I noticed while reading.

Sanjoy made a good point. We don't actually need a new variant of
"invariant.start". Simply using an invariant.start with no uses gives
us a notion of an invariant region with no end. (Since the result
doesn't escape, there can be no end hidden inside a function call.)
This seems like a simple notion to exploit and is strict step forward
from where we are, without a new intrinsic.

The notions of "invariant over some range" and "safe to speculate over
some range" are related, but distinct. However, to get the most power
out of the former, you often need the later.

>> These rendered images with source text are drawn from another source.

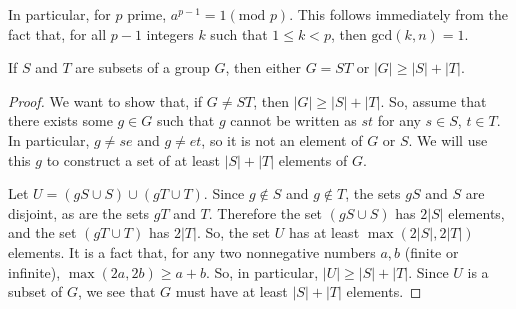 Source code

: \documentclass[12pt]{article}
\theoremstyle{definition}
\newenvironment{problem}[2][Problem]{\begin{trivlist}
\item[\hskip \labelsep {\bfseries #1}\hskip \labelsep {\bfseries #2.}]}{\end{trivlist}}
\begin{document}
In particular, for $p$ prime, $a^{p-1} = 1 (\text{mod }p)$. This follows immediately from the fact that, for all $p-1$ integers $k$ such that $1 \leq k < p$, then $\text{gcd}(k,n) = 1$. 
\begin{problem}{5}
If $S$ and $T$ are subsets of a group $G$, then either $G = ST$ or $\lvert G \rvert \geq \lvert S \rvert + \lvert T \rvert$.
\begin{proof}
	We want to show that, if $G \neq ST$, then $\left \lvert { G } \right \lvert \geq \left \lvert { S } \right \lvert  + \left \lvert { T } \right \lvert $. So, assume that there exists some $g \in G$ such that $g$ cannot be written as $st$ for any $s \in S$, $t \in T$. In particular, $g \neq se$ and $g \neq et$, so it is not an element of $G$ or $S$. We will use this $g$ to construct a set of at least $\left \lvert { S } \right \lvert  + \left \lvert { T } \right \lvert $ elements of $G$.
	\par Let $U = (gS \cup S) \cup (gT \cup T)$. Since $g \notin S$ and $g \notin T $, the sets $gS$ and $S$ are disjoint, as are the sets $gT$ and $T$. Therefore the set $(gS \cup S)$ has $2\left \lvert { S } \right \lvert $ elements, and the set $(gT \cup T)$ has $2\left \lvert { T } \right \lvert $. So, the set $U$ has at least $\max(2\left \lvert { S } \right \lvert , 2\left \lvert { T } \right \lvert )$ elements. It is a fact that, for any two nonnegative numbers $a,b$ (finite or infinite), $\max(2a, 2b) \geq a + b$. So, in particular, $\left \lvert { U } \right \lvert \geq \left \lvert { S } \right \lvert +\left \lvert { T } \right \lvert $. Since $U$ is a subset of $G$, we see that $G$ must have at least $\left \lvert { S } \right \lvert +\left \lvert { T } \right \lvert $ elements.
\end{proof}
\end{problem}
\end{document}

Andy seems to be arguing in favour of data flow mostly because it's
easier for the optimizer. Unless I'm misreading, there's nothing
preventing us from using control flow for the same patterns. For example:
p1 = ...
*p1 = 5
p2 = llvm.safe_cast p1
p3 = select is_constant p2, p1
load p3

Is isomorphic with:
p1 = ...
*p1 = 5
if is_constant:
invariant.start(p1)
load p1

Andy, is this correct? Or am I missing something?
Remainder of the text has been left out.